14 June 2010

Taste is first and foremost the distaste of the tastes of others.

12 comments:

micro said...

It doesn't have to be.

micro said...

Wait a second! Distaste for taste? I read that wrong the first time.

Lorne Roberts said...

i like this quote.

what is taste, after all, other than the ability to discern the inferior?

because even in recognizing something as superior (taste-wise), you immediately and by necessity, exclude X-number of other things as being lesser or inferior.

i remember when i first started writing for the Free Press, and within the first couple of months i was met with so much hostility-- people telling me in person, by email, over the phone, or through other people, about my inability to discern taste.

one person said i was "no art historian" and therefore should never try to write about art history. someone else said i was "a waste of skin" (and no, i'm not joking...).

all because, through not much fault of my own, i had been declared by someone else as a professional arbiter of "taste".


the argument of the detractors was that i didn't have the education, the experience, or the "taste" to be writing about art.



and they were right.

i barely knew fuck all about art.


anyway, i like schubert and therefore i look with utter disdain upon those who listen to shania twain.

jc said...

yes, great quote. 'waste of skin', fuck is that mean. this conversation makes me think of food, if you're a finicky eater does that make you a conasewer?(totally the wrong spelling)

When I write for the Uniter I try really hard to taste everything, and give little info as to whether I like the taste or not....I can describe the flavour, but I don't want to be the guy who doesn't like green eggs and ham.

plishk said...

nicely said D.W.!

micro said...

I kind of thought it meant, if you want to have real taste, don't worry about what other people think/like, (have a mind of your own)...not... discerning inferior.

Who is DW? the quote is by this person?

Lorne Roberts said...

if you look up the quote and its context, you'll see that our man DW isn't advocating art reinforcement, and that he is in fact referring quite directly to "taste" as being a construct that almost inevitably (and by definition) places itself in judgment or derision of the tastes of others.

jc said...

Oh, I think DW is actually referring to a children's book character is finicky who doesn't like spinach.

word verif: duckeru

micro said...

Oh, well in that case I disagree.
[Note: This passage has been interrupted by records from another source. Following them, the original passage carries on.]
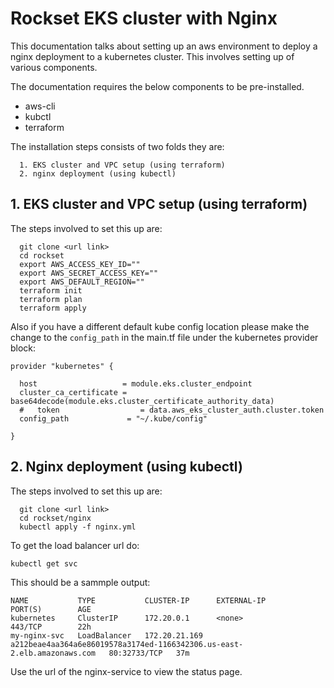 # Rockset EKS cluster with Nginx

This documentation talks about setting up an aws environment to deploy a nginx deployment to a kubernetes cluster. This involves setting up of various components.

The documentation requires the below components to be pre-installed.
* aws-cli
* kubctl
* terraform

The installation steps consists of two folds they are:

      1. EKS cluster and VPC setup (using terraform)
      2. nginx deployment (using kubectl)

## 1. EKS cluster and  VPC setup (using terraform)

The steps involved to set this up are:


	  git clone <url link>
	  cd rockset
	  export AWS_ACCESS_KEY_ID=""
	  export AWS_SECRET_ACCESS_KEY=""
	  export AWS_DEFAULT_REGION=""
	  terraform init
	  terraform plan
	  terraform apply

Also if you have a different default kube config location please make the change to the `config_path` in the main.tf file under the kubernetes provider block:

    provider "kubernetes" {

      host                   = module.eks.cluster_endpoint
      cluster_ca_certificate = base64decode(module.eks.cluster_certificate_authority_data)
      #   token                  = data.aws_eks_cluster_auth.cluster.token
      config_path             = "~/.kube/config"

    }

## 2. Nginx deployment (using kubectl)

The steps involved to set this up are:

	  git clone <url link>
	  cd rockset/nginx
	  kubectl apply -f nginx.yml


To get the load balancer url do:

    kubectl get svc

This should be a sammple output:


	NAME           TYPE           CLUSTER-IP      EXTERNAL-IP                                                               PORT(S)        AGE
	kubernetes     ClusterIP      172.20.0.1      <none>                                                                    443/TCP        22h
	my-nginx-svc   LoadBalancer   172.20.21.169   a212beae4aa364a6e86019578a3174ed-1166342306.us-east-2.elb.amazonaws.com   80:32733/TCP   37m


Use the url of the nginx-service to view the status page.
There is a taste to nature. Nature has taste. The universe likes pretty, patterned things, like golden ratio spirals, triangles, fractals and waves. It like motion and direction and interaction. I think it also likes spinach!
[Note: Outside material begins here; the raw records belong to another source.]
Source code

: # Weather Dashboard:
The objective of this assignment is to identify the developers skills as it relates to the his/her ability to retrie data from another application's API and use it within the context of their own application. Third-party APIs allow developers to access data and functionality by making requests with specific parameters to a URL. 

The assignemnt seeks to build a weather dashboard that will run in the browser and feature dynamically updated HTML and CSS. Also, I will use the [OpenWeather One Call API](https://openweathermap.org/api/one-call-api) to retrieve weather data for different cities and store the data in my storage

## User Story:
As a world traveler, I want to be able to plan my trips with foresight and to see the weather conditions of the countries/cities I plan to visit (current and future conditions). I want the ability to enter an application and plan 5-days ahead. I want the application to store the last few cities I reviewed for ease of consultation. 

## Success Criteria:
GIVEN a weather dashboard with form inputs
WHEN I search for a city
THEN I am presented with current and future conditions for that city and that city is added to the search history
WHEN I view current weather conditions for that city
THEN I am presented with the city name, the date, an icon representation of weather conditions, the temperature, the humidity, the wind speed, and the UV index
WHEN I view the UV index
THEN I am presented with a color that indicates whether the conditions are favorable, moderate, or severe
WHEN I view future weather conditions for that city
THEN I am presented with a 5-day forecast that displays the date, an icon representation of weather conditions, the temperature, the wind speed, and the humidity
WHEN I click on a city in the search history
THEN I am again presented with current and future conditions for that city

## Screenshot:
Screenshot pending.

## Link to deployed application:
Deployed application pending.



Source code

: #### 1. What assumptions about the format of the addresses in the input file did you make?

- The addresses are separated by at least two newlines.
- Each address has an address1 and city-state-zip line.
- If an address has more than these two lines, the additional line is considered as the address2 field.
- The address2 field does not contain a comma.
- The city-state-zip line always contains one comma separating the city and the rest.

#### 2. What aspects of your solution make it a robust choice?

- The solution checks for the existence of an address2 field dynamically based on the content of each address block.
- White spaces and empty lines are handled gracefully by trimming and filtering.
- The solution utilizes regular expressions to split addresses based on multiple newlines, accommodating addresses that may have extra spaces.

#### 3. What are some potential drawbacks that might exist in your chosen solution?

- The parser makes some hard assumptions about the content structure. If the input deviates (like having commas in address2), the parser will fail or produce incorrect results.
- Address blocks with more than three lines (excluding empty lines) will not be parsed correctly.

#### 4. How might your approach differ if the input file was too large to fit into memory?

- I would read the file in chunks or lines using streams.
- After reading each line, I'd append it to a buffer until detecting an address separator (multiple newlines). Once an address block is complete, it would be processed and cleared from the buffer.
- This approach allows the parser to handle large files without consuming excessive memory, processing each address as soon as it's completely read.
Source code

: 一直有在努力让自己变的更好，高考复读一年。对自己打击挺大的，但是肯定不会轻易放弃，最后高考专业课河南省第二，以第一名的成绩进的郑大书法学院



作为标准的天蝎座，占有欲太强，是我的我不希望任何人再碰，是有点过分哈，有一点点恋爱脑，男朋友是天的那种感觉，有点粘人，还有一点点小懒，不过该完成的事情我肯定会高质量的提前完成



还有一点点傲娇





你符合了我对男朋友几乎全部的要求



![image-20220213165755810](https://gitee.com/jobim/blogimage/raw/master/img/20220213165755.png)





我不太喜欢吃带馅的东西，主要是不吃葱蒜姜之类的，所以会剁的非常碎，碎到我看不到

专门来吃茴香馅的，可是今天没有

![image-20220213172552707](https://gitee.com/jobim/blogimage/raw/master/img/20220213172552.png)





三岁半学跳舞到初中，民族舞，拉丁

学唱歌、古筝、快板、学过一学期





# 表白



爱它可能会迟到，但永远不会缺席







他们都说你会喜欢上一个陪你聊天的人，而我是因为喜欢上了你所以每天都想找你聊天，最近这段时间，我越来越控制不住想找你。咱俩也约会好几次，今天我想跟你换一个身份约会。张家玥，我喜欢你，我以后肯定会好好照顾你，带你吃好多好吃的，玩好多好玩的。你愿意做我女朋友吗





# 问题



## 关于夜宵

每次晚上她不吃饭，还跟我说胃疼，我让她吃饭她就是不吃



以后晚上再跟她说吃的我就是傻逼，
Taste having to be about derision is just cynical grumpy narrow mindedness. I think I have taste, but it is just what I like, not in opposition to anything. I don't like to eat bitter melon, but I don't think less of people who do. I still understand it's food, even if I don't care for it.

Lorne Roberts said...

thank you. you have proved his point quite nicely.

micro said...

I did?

micro said...

Geez, that really bothers me. I can't say I like something without detracting from somewhere else? Man that sucks, now even when I'm being positive about something: "I like your airplane drawing Timmy", I am automatically being negative?!

That seems ridiculous. I like Sally's train picture too, how does this all work?

What if I like all of it? Then maybe it's not called taste? I could live with that, but what do I call it? Acceptance? Indifference? I think something's getting jumbled in the language and this is not the whole story about how preferences work.

Richter says style is violence, Bobby McFarren says he ain't got no style.